Rendered images with source text:
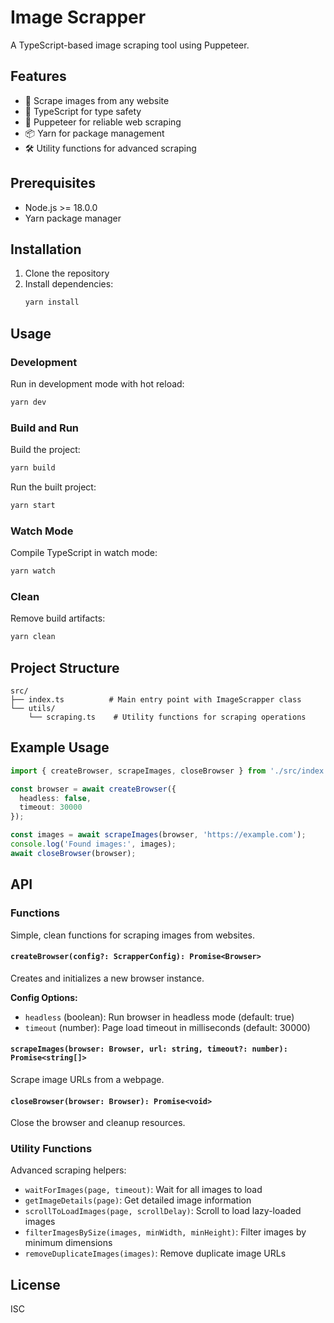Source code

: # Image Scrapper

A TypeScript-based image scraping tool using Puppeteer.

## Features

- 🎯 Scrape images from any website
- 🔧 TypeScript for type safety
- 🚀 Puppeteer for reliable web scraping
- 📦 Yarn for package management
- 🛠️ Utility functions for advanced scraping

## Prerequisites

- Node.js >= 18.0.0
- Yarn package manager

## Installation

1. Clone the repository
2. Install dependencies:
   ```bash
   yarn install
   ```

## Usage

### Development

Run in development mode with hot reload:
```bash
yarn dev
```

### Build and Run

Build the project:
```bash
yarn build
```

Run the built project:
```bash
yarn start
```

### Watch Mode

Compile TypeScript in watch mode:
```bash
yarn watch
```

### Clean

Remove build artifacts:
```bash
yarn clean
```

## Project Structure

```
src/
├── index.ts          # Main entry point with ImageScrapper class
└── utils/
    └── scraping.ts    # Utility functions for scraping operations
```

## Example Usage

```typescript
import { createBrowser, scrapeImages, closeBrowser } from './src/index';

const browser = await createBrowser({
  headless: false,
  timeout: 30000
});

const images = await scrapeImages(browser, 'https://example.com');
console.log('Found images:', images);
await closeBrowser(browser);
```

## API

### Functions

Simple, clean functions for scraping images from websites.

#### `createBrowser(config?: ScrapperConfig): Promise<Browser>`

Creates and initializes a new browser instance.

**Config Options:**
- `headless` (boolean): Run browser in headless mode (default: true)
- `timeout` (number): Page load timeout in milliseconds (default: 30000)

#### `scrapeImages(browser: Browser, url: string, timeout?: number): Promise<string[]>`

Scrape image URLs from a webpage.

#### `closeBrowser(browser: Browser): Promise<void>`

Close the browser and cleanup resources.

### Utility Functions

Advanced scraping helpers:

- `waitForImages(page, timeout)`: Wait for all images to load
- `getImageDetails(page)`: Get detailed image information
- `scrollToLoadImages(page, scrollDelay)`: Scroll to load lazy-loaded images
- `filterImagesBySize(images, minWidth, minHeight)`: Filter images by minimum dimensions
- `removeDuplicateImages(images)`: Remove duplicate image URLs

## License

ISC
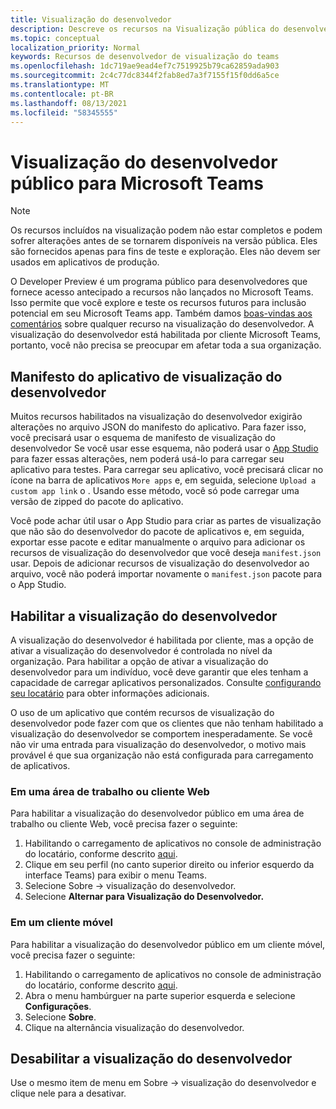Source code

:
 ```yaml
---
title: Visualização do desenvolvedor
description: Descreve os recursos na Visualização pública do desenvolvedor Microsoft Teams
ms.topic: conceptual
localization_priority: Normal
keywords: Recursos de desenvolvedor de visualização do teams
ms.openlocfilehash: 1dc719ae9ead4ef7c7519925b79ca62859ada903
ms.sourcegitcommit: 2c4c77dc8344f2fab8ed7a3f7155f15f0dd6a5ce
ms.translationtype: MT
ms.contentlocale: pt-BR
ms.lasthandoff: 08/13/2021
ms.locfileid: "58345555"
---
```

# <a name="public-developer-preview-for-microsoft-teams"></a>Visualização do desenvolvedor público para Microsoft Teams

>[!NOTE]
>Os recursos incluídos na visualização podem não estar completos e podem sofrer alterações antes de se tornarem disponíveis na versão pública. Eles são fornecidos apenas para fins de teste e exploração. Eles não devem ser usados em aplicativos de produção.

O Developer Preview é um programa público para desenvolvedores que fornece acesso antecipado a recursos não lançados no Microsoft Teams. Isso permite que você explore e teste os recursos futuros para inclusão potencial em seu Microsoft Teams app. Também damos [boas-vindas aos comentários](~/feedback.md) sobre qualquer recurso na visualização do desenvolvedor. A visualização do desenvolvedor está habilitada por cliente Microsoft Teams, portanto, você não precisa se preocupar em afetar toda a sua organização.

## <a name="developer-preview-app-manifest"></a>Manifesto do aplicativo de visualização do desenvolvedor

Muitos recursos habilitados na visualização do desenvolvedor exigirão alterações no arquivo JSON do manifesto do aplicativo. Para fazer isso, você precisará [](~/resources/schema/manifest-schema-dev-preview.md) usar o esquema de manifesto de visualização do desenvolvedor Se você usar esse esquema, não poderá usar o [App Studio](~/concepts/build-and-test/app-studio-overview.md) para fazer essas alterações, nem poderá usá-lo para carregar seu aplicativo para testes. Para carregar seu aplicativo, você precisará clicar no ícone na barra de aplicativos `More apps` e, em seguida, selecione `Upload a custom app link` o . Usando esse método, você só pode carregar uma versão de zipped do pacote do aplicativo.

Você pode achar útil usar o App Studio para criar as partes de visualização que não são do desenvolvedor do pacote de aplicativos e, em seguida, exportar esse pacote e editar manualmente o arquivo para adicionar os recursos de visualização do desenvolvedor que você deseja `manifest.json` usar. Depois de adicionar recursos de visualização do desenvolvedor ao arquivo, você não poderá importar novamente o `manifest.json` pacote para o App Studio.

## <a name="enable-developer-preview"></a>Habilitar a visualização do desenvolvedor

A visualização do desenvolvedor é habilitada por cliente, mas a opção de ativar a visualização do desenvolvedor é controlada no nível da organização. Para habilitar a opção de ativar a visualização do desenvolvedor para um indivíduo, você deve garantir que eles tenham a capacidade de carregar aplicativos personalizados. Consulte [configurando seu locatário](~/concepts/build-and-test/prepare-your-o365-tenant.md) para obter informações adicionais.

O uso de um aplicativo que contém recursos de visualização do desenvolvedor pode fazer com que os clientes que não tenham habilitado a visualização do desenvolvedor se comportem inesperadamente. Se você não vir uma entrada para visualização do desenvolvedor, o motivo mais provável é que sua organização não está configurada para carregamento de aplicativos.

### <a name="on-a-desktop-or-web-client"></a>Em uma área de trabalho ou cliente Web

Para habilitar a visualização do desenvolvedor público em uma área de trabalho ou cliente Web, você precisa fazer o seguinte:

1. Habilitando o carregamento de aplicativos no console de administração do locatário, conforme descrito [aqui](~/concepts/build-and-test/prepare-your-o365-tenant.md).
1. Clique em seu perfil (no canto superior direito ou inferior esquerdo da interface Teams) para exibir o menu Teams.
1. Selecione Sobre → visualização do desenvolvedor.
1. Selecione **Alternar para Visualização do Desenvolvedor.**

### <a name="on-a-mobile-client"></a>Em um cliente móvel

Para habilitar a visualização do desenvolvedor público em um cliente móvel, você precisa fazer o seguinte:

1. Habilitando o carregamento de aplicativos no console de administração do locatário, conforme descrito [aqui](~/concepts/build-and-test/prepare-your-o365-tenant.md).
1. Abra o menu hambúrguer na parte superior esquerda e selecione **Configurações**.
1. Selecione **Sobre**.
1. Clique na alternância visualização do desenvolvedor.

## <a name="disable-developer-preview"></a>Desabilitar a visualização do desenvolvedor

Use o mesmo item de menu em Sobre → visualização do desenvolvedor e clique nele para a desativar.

- **Requirement**: Return every line from the entries above that contains the word "móvel".

- **Exercise answer**:
### <a name="on-a-mobile-client"></a>Em um cliente móvel
Para habilitar a visualização do desenvolvedor público em um cliente móvel, você precisa fazer o seguinte:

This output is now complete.